## Stored data
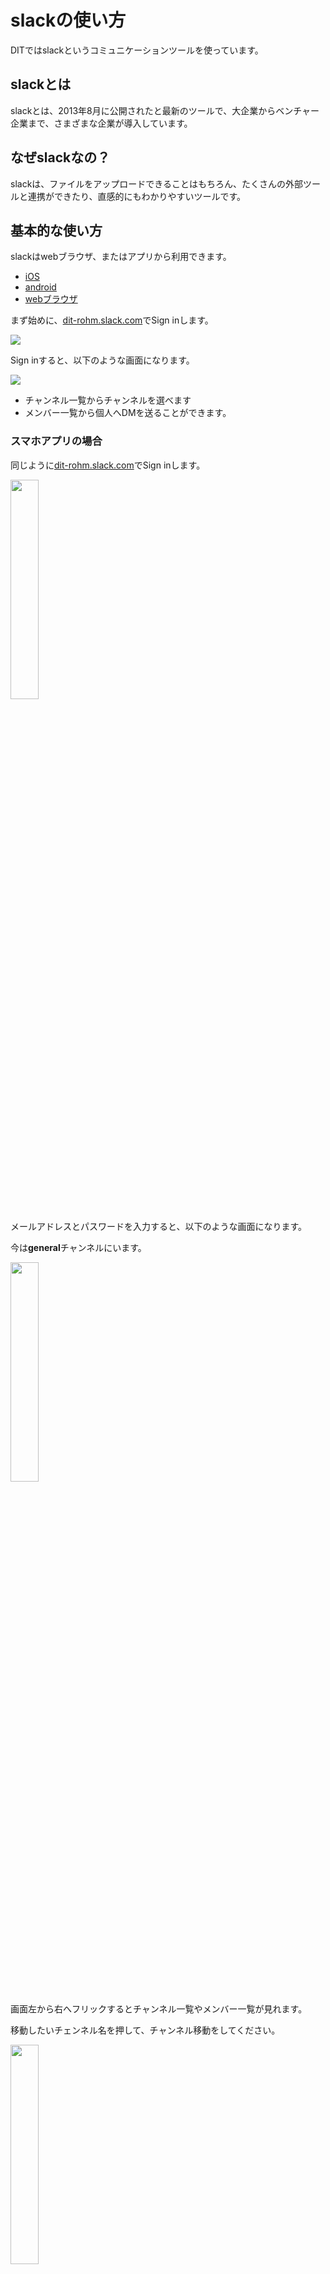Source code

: # slackの使い方
DITではslackというコミュニケーションツールを使っています。

## slackとは
slackとは、2013年8月に公開されたと最新のツールで、大企業からベンチャー企業まで、さまざまな企業が導入しています。

## なぜslackなの？
slackは、ファイルをアップロードできることはもちろん、たくさんの外部ツールと連携ができたり、直感的にもわかりやすいツールです。

## 基本的な使い方
slackはwebブラウザ、またはアプリから利用できます。

* [iOS](https://appsto.re/jp/5mE4K.i)
* [android](https://play.google.com/store/apps/details?id=com.Slack&hl=ja)
* [webブラウザ](https://slack.com)


まず始めに、<a href="https://dit-rohm.slack.com/" target="_blank">dit-rohm.slack.com</a>でSign inします。

![](images/how_to_use_slack/1.png)

  Sign inすると、以下のような画面になります。

![](images/how_to_use_slack/2.png)

  * チャンネル一覧からチャンネルを選べます
  * メンバー一覧から個人へDMを送ることができます。

### スマホアプリの場合
  同じように<a href="https://dit-rohm.slack.com/" target="_blank">dit-rohm.slack.com</a>でSign inします。

<img src="images/how_to_use_slack/3.png" width="30%">

  メールアドレスとパスワードを入力すると、以下のような画面になります。

  今は**general**チャンネルにいます。

<img src="images/how_to_use_slack/6.png" width="30%">

  画面左から右へフリックするとチャンネル一覧やメンバー一覧が見れます。

  移動したいチェンネル名を押して、チャンネル移動をしてください。

<img src="images/how_to_use_slack/4.png" width="30%">

## channelについて
DITでは主に以下の4つのchannelがあります。

**general**

"general"チャンネルでは、一般的な事務連絡をします。

**question**

  "question"チャンネルでは、質問を受け付けています。勉強会に関するプログラムに関わらず、プログラム関連のこと全般やパソコンのことなどなんでも！

授業の課題を質問される際は以下の項目も教えてください。

  * 課題内容
  * わからない所
  * 自分なりの考え
  * 写真やスクリーンショット（あれば）

**reference**

"reference"チャンネルでは、勉強会で使用する資料などを配布します。

**random**

"random"チャンネルでは、どうでもいいことを話しましょう！"お腹すいたー"などでも本当になんでも！

## やっておくべき設定
### プロフィール設定

フルネームと画像を設定しましょう。

左下の上矢印マークをクリックし、**Your Profile**を選択してください。

すると、webブラウザが開きます。

![](images/how_to_use_slack/9.png)

**Profile**タブを選択し、**First&LastName**を入力してください。

**What I Do**には、所属学部を記入してください。

![](images/how_to_use_slack/7.png)

次に、プロフィール画像を変更します。

**Photo**タブを選択し、**Choose File**で画像を選び**Upload Image**で変更します。

![](images/how_to_use_slack/8.png)


DITはこれからもslackでみんなと連絡をとっていきます。

みさなん、slackに慣れていきましょう！

#### 参考資料
* [チャットツール「Slack」を導入しました！なかなか便利なSlash Commandsについても。](http://maplesystems.co.jp/blog/all/business/10430.html)
* [非エンジニアこそSlackを使うべき！──KAI-YOUでも話題のコミュニケーションツールを導入してみた](http://kai-you.hatenablog.com/entry/2014/08/11/154324)
* [新時代のコミュニケーションツール"Slack"を使ってみよう！](http://matome.naver.jp/odai/2140816727781771801)
* [チャットワークを超えた？イマドキのグループチャットツール【Slack（スラック）】の登録方法と使い方を解説](http://hackhackhack.jp/slack/)
* [Slackを導入してから8ヶ月経ちました](http://tech.sanwasystem.com/entry/2015/03/10/193600)
* [プロジェクト進行チーム内コミュニケーションツール「slack」がすごく便利なのでご紹介](http://wp.yat-net.com/?p=4352)

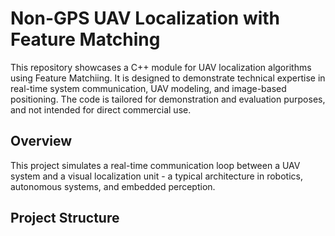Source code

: # Non-GPS UAV Localization with Feature Matching
This repository showcases a C++ module for UAV localization algorithms using Feature Matchiing.
It is designed to demonstrate technical expertise in real-time system communication, UAV modeling, and image-based positioning. The code is tailored for demonstration and evaluation purposes, and not intended for direct commercial use.

## Overview
This project simulates a real-time communication loop between a UAV system and a visual localization unit - a typical architecture in robotics, autonomous systems, and embedded perception.

## Project Structure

## Exercise
This task calls for an exact copy of the data above, without pictures.

## Result for this exercise
Source code

: # slackの使い方
DITではslackというコミュニケーションツールを使っています。

## slackとは
slackとは、2013年8月に公開されたと最新のツールで、大企業からベンチャー企業まで、さまざまな企業が導入しています。

## なぜslackなの？
slackは、ファイルをアップロードできることはもちろん、たくさんの外部ツールと連携ができたり、直感的にもわかりやすいツールです。

## 基本的な使い方
slackはwebブラウザ、またはアプリから利用できます。

* [iOS](https://appsto.re/jp/5mE4K.i)
* [android](https://play.google.com/store/apps/details?id=com.Slack&hl=ja)
* [webブラウザ](https://slack.com)


まず始めに、<a href="https://dit-rohm.slack.com/" target="_blank">dit-rohm.slack.com</a>でSign inします。

![](images/how_to_use_slack/1.png)

  Sign inすると、以下のような画面になります。

![](images/how_to_use_slack/2.png)

  * チャンネル一覧からチャンネルを選べます
  * メンバー一覧から個人へDMを送ることができます。

### スマホアプリの場合
  同じように<a href="https://dit-rohm.slack.com/" target="_blank">dit-rohm.slack.com</a>でSign inします。

<img src="images/how_to_use_slack/3.png" width="30%">

  メールアドレスとパスワードを入力すると、以下のような画面になります。

  今は**general**チャンネルにいます。

<img src="images/how_to_use_slack/6.png" width="30%">

  画面左から右へフリックするとチャンネル一覧やメンバー一覧が見れます。

  移動したいチェンネル名を押して、チャンネル移動をしてください。

<img src="images/how_to_use_slack/4.png" width="30%">

## channelについて
DITでは主に以下の4つのchannelがあります。

**general**

"general"チャンネルでは、一般的な事務連絡をします。

**question**

  "question"チャンネルでは、質問を受け付けています。勉強会に関するプログラムに関わらず、プログラム関連のこと全般やパソコンのことなどなんでも！

授業の課題を質問される際は以下の項目も教えてください。

  * 課題内容
  * わからない所
  * 自分なりの考え
  * 写真やスクリーンショット（あれば）

**reference**

"reference"チャンネルでは、勉強会で使用する資料などを配布します。

**random**

"random"チャンネルでは、どうでもいいことを話しましょう！"お腹すいたー"などでも本当になんでも！

## やっておくべき設定
### プロフィール設定

フルネームと画像を設定しましょう。

左下の上矢印マークをクリックし、**Your Profile**を選択してください。

すると、webブラウザが開きます。

![](images/how_to_use_slack/9.png)

**Profile**タブを選択し、**First&LastName**を入力してください。

**What I Do**には、所属学部を記入してください。

![](images/how_to_use_slack/7.png)

次に、プロフィール画像を変更します。

**Photo**タブを選択し、**Choose File**で画像を選び**Upload Image**で変更します。

![](images/how_to_use_slack/8.png)


DITはこれからもslackでみんなと連絡をとっていきます。

みさなん、slackに慣れていきましょう！

#### 参考資料
* [チャットツール「Slack」を導入しました！なかなか便利なSlash Commandsについても。](http://maplesystems.co.jp/blog/all/business/10430.html)
* [非エンジニアこそSlackを使うべき！──KAI-YOUでも話題のコミュニケーションツールを導入してみた](http://kai-you.hatenablog.com/entry/2014/08/11/154324)
* [新時代のコミュニケーションツール"Slack"を使ってみよう！](http://matome.naver.jp/odai/2140816727781771801)
* [チャットワークを超えた？イマドキのグループチャットツール【Slack（スラック）】の登録方法と使い方を解説](http://hackhackhack.jp/slack/)
* [Slackを導入してから8ヶ月経ちました](http://tech.sanwasystem.com/entry/2015/03/10/193600)
* [プロジェクト進行チーム内コミュニケーションツール「slack」がすごく便利なのでご紹介](http://wp.yat-net.com/?p=4352)

Source code

: # Non-GPS UAV Localization with Feature Matching
This repository showcases a C++ module for UAV localization algorithms using Feature Matchiing.
It is designed to demonstrate technical expertise in real-time system communication, UAV modeling, and image-based positioning. The code is tailored for demonstration and evaluation purposes, and not intended for direct commercial use.

## Overview
This project simulates a real-time communication loop between a UAV system and a visual localization unit - a typical architecture in robotics, autonomous systems, and embedded perception.

## Project Structure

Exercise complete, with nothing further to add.